I would like to take a list of company names, compare them to a list of common misspellings and replace the misspellings with the correct spelling in PROC SQL. This is currently done using a nested TRANWRD (see example below with just three replacements), but there are currently ~70 that I would like to make.
TRANWRD(TRANWRD(TRANWRD(COMPANY_NAME
,'LIMITED','LTD')
,'LIMITE','LTD')
,'LIMTED','LTD')
Is there a better way to do this than just adding more TRANWRD statements? Ideally I would have a table of misspellings and join that table onto it somehow.
Given a dataset of corrections like:
data spelling ;
input from : $20. to : $20. ;
cards ;
Limited LTD
Limite LTD
Limted LTD
;
There are lots of options for using this to generate code. One approach would be to generate one assignment statement per record.
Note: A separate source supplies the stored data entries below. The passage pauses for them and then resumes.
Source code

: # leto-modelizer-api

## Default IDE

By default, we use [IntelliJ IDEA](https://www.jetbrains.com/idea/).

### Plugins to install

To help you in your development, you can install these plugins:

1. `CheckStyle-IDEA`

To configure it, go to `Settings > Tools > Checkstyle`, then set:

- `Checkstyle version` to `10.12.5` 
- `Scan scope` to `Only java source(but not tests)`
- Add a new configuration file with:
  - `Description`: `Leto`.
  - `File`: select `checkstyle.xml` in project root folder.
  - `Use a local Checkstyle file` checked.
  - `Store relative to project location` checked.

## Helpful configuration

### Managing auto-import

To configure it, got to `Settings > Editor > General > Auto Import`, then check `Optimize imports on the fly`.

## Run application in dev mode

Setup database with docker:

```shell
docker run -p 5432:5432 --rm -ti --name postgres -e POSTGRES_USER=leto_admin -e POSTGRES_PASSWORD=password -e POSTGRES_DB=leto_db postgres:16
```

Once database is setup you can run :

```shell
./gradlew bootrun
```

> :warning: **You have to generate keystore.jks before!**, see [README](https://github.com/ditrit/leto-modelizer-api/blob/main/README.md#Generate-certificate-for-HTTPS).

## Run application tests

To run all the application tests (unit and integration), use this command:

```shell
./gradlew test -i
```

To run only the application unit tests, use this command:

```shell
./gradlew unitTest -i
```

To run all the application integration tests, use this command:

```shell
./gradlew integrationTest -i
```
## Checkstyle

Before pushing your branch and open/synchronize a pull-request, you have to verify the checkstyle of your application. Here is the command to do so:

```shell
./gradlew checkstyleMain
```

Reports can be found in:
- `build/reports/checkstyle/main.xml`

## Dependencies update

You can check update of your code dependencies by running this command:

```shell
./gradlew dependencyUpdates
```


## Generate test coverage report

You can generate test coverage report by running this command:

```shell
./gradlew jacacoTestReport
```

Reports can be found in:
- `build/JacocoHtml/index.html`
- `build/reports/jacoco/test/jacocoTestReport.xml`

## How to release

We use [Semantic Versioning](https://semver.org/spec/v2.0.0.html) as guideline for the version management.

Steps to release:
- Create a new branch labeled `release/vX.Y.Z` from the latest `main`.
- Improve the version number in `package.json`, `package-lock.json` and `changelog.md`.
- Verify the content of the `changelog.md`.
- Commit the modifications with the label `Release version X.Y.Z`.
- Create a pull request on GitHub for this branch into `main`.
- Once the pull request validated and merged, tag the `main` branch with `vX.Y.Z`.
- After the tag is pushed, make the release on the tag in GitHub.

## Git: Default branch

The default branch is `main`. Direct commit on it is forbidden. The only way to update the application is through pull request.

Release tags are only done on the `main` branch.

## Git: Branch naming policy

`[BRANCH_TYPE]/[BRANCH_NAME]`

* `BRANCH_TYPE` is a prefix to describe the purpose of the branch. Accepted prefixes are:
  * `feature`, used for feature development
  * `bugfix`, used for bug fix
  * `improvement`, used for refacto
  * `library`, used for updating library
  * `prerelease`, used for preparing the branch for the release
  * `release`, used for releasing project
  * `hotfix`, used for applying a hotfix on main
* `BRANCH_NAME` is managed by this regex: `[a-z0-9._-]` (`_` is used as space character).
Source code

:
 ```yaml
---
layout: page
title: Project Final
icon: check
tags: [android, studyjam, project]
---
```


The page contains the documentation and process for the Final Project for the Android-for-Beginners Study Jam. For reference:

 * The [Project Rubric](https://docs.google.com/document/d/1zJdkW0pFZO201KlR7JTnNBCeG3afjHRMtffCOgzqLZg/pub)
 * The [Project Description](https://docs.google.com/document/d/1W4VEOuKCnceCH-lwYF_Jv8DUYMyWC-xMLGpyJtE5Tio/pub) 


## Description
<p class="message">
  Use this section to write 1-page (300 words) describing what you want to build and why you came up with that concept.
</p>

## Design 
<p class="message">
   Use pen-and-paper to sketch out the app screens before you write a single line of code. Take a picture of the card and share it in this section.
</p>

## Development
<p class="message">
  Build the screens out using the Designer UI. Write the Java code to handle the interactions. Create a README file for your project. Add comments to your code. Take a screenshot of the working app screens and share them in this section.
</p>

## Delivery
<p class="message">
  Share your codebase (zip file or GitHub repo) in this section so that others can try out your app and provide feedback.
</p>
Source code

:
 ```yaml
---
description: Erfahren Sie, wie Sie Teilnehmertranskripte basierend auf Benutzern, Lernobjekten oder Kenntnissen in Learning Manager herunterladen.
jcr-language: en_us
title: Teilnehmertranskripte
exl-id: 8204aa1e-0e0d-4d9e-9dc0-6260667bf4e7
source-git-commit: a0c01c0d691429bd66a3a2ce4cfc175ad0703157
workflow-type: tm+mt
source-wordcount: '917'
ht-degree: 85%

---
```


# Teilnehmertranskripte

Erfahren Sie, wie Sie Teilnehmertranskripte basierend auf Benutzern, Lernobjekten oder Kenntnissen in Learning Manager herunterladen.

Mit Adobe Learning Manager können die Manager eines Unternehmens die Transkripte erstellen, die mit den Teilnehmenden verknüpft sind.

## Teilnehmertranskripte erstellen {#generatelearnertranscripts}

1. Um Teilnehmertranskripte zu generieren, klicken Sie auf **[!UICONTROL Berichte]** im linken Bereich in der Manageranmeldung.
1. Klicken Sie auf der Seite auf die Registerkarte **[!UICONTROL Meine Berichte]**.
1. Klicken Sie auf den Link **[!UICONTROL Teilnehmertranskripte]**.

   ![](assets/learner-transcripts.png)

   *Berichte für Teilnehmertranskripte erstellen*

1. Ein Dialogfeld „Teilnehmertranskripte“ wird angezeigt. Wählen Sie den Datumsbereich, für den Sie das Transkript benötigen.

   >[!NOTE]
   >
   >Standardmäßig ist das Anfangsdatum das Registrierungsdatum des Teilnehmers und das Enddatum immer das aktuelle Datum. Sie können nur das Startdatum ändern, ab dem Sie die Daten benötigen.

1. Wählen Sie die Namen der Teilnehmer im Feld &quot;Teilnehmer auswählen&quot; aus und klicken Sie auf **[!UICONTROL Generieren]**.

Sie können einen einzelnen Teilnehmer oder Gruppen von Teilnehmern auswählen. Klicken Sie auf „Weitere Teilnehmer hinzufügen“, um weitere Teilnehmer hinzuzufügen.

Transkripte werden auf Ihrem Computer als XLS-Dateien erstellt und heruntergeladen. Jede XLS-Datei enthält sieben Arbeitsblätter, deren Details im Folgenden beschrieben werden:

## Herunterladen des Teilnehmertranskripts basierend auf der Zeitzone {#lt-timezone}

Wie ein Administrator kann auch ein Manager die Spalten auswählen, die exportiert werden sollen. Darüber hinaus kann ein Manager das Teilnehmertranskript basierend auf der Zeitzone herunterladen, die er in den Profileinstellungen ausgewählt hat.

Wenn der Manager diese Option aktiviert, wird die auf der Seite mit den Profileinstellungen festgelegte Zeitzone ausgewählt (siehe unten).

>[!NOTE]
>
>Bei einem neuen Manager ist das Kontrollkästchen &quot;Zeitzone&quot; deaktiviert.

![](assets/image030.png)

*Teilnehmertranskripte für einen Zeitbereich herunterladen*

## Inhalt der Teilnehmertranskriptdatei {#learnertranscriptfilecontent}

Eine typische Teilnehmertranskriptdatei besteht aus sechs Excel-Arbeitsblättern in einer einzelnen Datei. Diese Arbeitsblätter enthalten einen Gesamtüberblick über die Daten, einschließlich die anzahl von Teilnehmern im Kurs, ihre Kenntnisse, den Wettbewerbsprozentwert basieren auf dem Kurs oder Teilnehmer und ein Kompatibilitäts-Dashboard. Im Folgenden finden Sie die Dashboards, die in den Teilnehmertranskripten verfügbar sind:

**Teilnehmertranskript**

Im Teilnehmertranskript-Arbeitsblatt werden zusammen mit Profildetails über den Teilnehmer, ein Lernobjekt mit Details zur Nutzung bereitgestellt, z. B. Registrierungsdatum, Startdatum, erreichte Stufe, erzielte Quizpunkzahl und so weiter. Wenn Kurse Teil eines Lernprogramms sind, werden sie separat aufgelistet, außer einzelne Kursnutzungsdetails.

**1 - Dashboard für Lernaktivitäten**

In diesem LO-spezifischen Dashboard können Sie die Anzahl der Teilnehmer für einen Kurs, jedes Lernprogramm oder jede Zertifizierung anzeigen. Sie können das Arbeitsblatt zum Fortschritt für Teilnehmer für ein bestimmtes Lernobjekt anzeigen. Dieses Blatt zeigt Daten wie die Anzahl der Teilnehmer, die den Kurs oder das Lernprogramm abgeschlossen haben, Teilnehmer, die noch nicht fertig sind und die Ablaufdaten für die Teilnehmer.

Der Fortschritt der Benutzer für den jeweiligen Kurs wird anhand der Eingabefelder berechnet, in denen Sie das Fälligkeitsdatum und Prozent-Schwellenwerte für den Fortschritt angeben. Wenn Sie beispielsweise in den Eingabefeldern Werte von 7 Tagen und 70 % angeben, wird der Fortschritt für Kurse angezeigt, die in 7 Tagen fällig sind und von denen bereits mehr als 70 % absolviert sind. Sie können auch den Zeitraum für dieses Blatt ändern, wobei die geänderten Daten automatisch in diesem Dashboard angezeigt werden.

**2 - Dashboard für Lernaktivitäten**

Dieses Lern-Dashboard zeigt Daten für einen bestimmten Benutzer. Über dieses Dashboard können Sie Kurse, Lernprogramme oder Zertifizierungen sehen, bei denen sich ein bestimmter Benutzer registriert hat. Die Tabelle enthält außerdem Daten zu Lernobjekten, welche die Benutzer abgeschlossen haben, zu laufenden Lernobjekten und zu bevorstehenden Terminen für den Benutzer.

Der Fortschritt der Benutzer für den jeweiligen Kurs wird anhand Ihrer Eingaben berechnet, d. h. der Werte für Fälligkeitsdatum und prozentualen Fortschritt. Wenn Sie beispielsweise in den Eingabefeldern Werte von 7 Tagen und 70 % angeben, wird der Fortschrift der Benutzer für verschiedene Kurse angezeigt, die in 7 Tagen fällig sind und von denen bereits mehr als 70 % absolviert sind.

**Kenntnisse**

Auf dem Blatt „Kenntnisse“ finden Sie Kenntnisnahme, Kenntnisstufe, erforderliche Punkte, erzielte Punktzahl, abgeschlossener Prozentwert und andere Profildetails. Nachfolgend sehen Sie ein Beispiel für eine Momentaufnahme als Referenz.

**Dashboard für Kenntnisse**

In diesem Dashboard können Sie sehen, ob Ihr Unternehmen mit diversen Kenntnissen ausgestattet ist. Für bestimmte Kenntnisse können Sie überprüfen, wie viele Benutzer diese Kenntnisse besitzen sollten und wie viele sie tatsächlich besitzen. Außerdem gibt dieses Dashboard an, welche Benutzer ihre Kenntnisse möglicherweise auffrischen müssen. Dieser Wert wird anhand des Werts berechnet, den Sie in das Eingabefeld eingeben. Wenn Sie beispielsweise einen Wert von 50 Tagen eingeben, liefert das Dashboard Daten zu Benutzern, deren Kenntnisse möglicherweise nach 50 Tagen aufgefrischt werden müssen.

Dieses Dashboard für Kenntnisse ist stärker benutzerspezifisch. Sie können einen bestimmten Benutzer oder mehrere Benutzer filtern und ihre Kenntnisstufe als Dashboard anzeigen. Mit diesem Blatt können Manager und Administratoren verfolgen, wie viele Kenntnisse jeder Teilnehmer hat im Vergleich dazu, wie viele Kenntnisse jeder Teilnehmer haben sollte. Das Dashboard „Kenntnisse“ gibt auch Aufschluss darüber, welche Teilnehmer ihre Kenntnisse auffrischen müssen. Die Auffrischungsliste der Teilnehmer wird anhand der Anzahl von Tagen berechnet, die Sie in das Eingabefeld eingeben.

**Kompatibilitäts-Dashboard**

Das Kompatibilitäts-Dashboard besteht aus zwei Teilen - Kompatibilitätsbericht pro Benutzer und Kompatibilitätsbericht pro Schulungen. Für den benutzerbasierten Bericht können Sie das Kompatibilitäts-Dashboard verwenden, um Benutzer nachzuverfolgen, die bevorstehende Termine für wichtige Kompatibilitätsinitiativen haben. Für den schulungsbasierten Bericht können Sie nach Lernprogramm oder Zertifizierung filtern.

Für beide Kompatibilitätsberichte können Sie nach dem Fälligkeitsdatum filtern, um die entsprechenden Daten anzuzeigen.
So instead of nesting tranwrd calls, you generate assignment statements like:
Company_Name=tranwrd(Company_Name,'Limited','LTD') ;
Company_Name=tranwrd(Company_Name,'Limite','LTD') ;
Company_Name=tranwrd(Company_Name,'Limted','LTD') ;
Common ways to generate that would be with PROC SQL to create a macro variable, PUT statements to write an %include file, or CALL EXECUTE. The PROC SQL approach would look like (untested):
proc sql noprint;
select "Company_Name=tranwrd(Company_Name,'"||trim(from)||"','"||trim(to)||"') ;"
into :Corrections separated by " "
from spelling
;
quit ;
%put %bquote(&corrections);
data want;
set have;
&corrections
run;